There isn’t a plan to end the use of birth alerts in Manitoba — when social service workers warn hospitals of at-risk expectant mothers without the parents’ consent — but the province is reviewing the practice along with the child welfare system as a whole.
“The continued use of birth alerts is under review in Manitoba,” a Manitoba Families spokesperson wrote in an email statement. “We have heard concerns related to the previous birth alert practice stemming from our legislative review committee and the MMIWG inquiry.”
The province’s comments come after British Columbia’s government announced it is no longer issuing birth alerts, instead focusing on better supporting at-risk, expectant parents collaboratively.
Birth alerts sometimes result in infants being taken into child welfare almost immediately after birth due to safety concerns.

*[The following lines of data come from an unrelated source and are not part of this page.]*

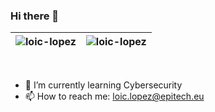 ### Hi there 👋

| <img src="https://github-readme-stats.vercel.app/api?username=loic-lopez&show_icons=true&theme=vue&include_all_commits=true" alt="loic-lopez" />	| <img src="https://github-readme-stats.vercel.app/api/top-langs/?username=loic-lopez&layout=compact&theme=vue&langs_count=10&hide=tsql,css" alt="loic-lopez" />	|
|---	                                                                                                                  |---	                                                   
<br/>


- 🌱 I’m currently learning Cybersecurity
- 📫 How to reach me: loic.lopez@epitech.eu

“The province and CFS authorities are committed to reducing (the number of) children in care, including newborn apprehensions,” the statement read further.
“We remain committed to modernizing the CFS Act and addressing the recommendations received, including through work already underway to ensure processes and standards related to birth alerts are only used in situations where there is a risk of imminent harm or danger.”
“We are changing the way we work with and support high-risk expectant parents to keep newborns safe and families together through a collaborative, rather than an involuntary, model,” said Katrine Conroy, B.C.’s minister of child and family development.
In Manitoba, 282 infants under four days old were taken into care in 2017-2018, the Manitoba Families spokesperson wrote in a later email, noting that number isn’t solely connected to birth alerts.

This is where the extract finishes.